[Dataset entries]
——

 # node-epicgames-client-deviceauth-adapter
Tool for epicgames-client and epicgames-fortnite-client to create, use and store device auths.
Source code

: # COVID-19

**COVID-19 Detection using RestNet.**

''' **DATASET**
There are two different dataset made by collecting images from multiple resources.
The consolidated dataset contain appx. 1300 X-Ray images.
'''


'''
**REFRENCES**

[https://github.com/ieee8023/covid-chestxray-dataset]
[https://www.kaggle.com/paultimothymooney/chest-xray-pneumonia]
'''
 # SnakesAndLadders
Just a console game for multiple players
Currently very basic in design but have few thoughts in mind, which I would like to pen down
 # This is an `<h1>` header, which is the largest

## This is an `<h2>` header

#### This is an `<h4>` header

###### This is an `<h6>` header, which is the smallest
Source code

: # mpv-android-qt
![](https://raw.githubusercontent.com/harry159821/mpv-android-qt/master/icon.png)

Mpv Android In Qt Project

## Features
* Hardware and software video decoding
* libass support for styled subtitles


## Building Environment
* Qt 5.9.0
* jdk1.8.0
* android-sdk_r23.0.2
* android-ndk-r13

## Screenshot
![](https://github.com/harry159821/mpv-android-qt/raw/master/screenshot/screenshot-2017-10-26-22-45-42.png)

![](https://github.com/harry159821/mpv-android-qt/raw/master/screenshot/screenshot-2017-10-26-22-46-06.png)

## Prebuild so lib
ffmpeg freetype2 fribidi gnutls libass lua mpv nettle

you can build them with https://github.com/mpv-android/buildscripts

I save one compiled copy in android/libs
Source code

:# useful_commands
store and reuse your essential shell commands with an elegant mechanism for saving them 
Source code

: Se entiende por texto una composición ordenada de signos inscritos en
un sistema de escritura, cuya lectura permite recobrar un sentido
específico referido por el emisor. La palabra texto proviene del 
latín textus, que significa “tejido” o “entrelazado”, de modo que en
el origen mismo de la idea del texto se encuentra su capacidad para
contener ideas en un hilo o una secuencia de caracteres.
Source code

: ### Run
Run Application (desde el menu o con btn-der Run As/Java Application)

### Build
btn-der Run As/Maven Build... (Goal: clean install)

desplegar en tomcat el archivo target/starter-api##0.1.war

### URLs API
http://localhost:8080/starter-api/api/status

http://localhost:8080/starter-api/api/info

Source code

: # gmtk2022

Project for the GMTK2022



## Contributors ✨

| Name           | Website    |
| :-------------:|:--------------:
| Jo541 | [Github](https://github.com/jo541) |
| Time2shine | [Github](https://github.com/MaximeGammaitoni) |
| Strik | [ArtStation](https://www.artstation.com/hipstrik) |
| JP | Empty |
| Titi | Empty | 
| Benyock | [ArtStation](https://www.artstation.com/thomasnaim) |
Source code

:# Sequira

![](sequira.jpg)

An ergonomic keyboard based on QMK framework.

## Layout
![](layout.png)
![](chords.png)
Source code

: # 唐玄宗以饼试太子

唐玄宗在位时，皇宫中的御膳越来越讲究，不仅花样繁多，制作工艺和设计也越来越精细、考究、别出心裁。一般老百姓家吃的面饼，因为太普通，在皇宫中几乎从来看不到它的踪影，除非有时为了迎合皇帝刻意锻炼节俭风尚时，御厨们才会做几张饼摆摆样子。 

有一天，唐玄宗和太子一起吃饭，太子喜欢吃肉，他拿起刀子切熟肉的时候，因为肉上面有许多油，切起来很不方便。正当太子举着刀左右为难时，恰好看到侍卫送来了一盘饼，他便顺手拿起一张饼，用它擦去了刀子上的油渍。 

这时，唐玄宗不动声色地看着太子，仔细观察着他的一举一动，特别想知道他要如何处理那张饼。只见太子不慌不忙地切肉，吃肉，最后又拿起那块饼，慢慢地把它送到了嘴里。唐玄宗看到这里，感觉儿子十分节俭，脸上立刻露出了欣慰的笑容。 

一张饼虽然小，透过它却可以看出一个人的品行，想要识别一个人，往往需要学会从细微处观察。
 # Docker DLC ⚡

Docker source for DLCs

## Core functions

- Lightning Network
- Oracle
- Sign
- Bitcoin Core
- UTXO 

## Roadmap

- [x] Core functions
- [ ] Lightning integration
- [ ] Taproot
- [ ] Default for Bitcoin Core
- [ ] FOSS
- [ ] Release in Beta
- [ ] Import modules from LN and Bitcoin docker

——

WHAT YOU HAVE TO DO — Take the line above containing "Currently very basic", the line containing "### URLs API", and all lines in between, and copy them exactly without anything else.

RESULT OF THE EXERCISE —
Currently very basic in design but have few thoughts in mind, which I would like to pen down
 # This is an `<h1>` header, which is the largest

## This is an `<h2>` header

#### This is an `<h4>` header

###### This is an `<h6>` header, which is the smallest
Source code

: # mpv-android-qt
![](https://raw.githubusercontent.com/harry159821/mpv-android-qt/master/icon.png)

Mpv Android In Qt Project

## Features
* Hardware and software video decoding
* libass support for styled subtitles


## Building Environment
* Qt 5.9.0
* jdk1.8.0
* android-sdk_r23.0.2
* android-ndk-r13

## Screenshot
![](https://github.com/harry159821/mpv-android-qt/raw/master/screenshot/screenshot-2017-10-26-22-45-42.png)

![](https://github.com/harry159821/mpv-android-qt/raw/master/screenshot/screenshot-2017-10-26-22-46-06.png)

## Prebuild so lib
ffmpeg freetype2 fribidi gnutls libass lua mpv nettle

you can build them with https://github.com/mpv-android/buildscripts

I save one compiled copy in android/libs
Source code

:# useful_commands
store and reuse your essential shell commands with an elegant mechanism for saving them 
Source code

: Se entiende por texto una composición ordenada de signos inscritos en
un sistema de escritura, cuya lectura permite recobrar un sentido
específico referido por el emisor. La palabra texto proviene del 
latín textus, que significa “tejido” o “entrelazado”, de modo que en
el origen mismo de la idea del texto se encuentra su capacidad para
contener ideas en un hilo o una secuencia de caracteres.
Source code

: ### Run
Run Application (desde el menu o con btn-der Run As/Java Application)

### Build
btn-der Run As/Maven Build... (Goal: clean install)

desplegar en tomcat el archivo target/starter-api##0.1.war

### URLs API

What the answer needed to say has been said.